» **WORK TO BE COMPLETED**
Go through the listing below and gather every line with the word "executed".
***** DATA PROVIDED
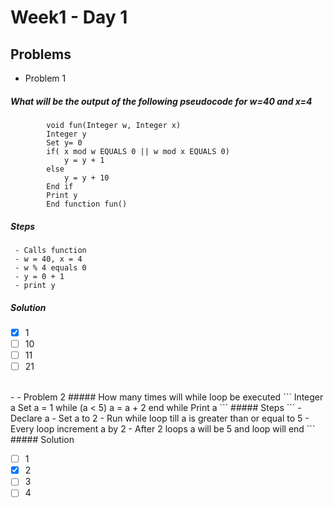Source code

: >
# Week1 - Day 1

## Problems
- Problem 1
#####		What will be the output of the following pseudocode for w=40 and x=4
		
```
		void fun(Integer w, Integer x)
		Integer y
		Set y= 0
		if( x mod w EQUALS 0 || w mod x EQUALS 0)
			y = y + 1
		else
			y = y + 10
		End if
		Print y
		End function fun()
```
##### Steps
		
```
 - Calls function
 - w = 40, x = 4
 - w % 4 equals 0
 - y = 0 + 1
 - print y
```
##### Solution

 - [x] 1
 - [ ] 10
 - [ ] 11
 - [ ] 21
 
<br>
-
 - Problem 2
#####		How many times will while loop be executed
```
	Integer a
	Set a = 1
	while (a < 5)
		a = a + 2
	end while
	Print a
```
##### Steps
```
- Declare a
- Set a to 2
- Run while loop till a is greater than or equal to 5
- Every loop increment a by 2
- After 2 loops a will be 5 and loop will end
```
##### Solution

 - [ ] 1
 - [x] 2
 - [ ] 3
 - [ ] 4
**********
***** DATA PROVIDED
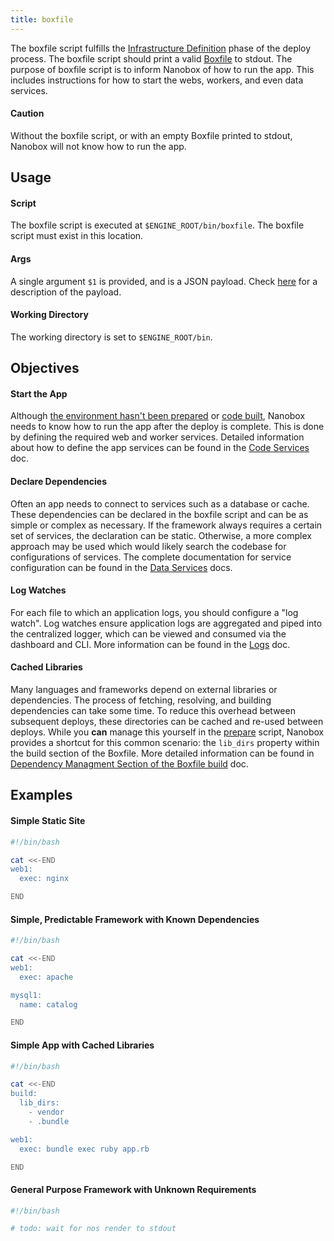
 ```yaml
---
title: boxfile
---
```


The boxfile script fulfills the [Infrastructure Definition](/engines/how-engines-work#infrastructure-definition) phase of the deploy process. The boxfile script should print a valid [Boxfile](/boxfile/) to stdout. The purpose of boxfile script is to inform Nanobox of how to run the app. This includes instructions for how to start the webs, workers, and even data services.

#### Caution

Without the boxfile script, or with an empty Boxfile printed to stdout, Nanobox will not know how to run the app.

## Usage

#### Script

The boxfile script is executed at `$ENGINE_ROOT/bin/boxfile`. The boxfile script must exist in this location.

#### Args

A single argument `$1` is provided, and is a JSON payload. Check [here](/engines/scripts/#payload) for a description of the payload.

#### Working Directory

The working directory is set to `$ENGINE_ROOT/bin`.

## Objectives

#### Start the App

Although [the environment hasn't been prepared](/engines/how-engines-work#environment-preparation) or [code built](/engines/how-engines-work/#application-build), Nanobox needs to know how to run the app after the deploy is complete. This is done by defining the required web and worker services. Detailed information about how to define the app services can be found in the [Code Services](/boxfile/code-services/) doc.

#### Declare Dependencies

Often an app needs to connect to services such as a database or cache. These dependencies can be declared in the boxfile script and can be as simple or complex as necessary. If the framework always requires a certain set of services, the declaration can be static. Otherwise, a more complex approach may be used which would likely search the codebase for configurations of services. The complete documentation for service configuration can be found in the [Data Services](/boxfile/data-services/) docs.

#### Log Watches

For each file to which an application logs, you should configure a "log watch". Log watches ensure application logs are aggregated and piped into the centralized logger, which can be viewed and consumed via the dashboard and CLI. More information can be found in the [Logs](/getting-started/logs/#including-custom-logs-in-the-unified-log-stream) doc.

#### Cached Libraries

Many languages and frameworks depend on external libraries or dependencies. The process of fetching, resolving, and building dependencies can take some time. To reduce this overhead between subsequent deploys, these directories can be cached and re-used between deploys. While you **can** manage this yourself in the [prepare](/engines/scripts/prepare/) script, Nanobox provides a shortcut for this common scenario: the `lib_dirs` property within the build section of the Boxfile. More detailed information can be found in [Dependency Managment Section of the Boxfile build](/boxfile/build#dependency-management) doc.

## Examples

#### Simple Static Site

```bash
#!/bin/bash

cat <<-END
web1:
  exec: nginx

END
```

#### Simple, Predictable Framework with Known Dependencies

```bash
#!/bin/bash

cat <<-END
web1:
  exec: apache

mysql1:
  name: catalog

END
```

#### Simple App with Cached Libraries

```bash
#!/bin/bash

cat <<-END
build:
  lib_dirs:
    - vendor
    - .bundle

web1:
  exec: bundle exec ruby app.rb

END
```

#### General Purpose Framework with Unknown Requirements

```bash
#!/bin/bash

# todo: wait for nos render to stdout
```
**********
» **RESULT FOR THIS TASK**
#####		How many times will while loop be executed
The boxfile script is executed at `$ENGINE_ROOT/bin/boxfile`. The boxfile script must exist in this location.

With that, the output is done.